FIT has joined a major city-backed initiative to push forward sustainable materials research. Gotham Foundry, a hub focused on developing renewable materials in the fashion, construction, food, and health sectors, launched Sept. 22 in Harlem with $45 million in backing from the New York City Economic Development Corporation.
FIT joins Columbia University, the Advanced Science Research Center at the CUNY Graduate Center (ASRC), and the community lab Genspace as Gotham Foundry’s operators.
“Gotham Foundry aims to become a catalyst for the sustainable materials revolution; a destination for bright minds and next-generation companies, where next-gen textiles, construction materials, and health care can be reimagined,” said lab co-director Theanne Schiros, professor of Science.

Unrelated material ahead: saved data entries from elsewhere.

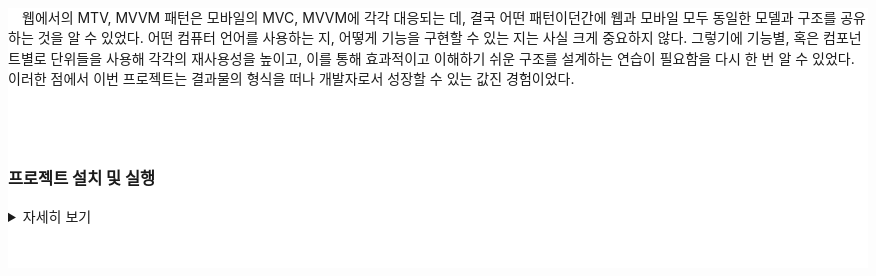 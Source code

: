 &emsp;웹에서의 MTV, MVVM 패턴은 모바일의 MVC, MVVM에 각각 대응되는 데, 결국 어떤 패턴이던간에 웹과 모바일 모두 동일한 모델과 구조를 공유하는 것을 알 수 있었다. 어떤 컴퓨터 언어를 사용하는 지, 어떻게 기능을 구현할 수 있는 지는 사실 크게 중요하지 않다. 그렇기에 기능별, 혹은 컴포넌트별로 단위들을 사용해 각각의 재사용성을 높이고, 이를 통해 효과적이고 이해하기 쉬운 구조를 설계하는 연습이 필요함을 다시 한 번 알 수 있었다. 이러한 점에서 이번 프로젝트는 결과물의 형식을 떠나 개발자로서 성장할 수 있는 값진 경험이었다.

<br>
<br>

### 프로젝트 설치 및 실행

<details><summary>자세히 보기</summary></details>

<br>
<br>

Over the 11 years Schiros has taught at FIT, she (together with Gotham Foundry director Helen H. Lu, a professor at Columbia Engineering) worked on several nature-based materials, including a kelp-based bioyarn, now produced by Keel Labs; “leather” grown from biocellulose; and performance fabric grown from bacteria, which forms the basis of the company Werewool. That experience also gave her insight into the challenges that force many startups to leave New York once they reach a certain size, including a lack of mid-scale manufacturing infrastructure and not enough trained workers.
Gotham Foundry is meant to address both issues, while focusing on areas that are not only major pillars of New York’s economy but also some of the most polluting and carbon-intensive industries, Schiros said.
For instance, cement and concrete production creates 9% of global carbon emissions, more than any country except China and the U.S.
Gotham Foundry’s mission, Schiros said, is to support a broad and inclusive user community for material innovation and provide open access to state-of-the-art resources, pathways to commercialization, and training for the green jobs of the future. The kickoff event featured innovators showcasing low-carbon cement, as well as food packaging and textiles made from microbial fermentation of food waste and corn.
“Nature uses a handful of building blocks and makes all sorts of things—bones, tissue, tendons, trees, cement, limestone. In that spirit, we see both alternative leathers and high-density construction materials grown from mycelium; you can reprogram microbes to design fabric,” she said. “The possibilities for materials that outperform conventional materials, and have a sustainable or bioregenerative nature, are great.”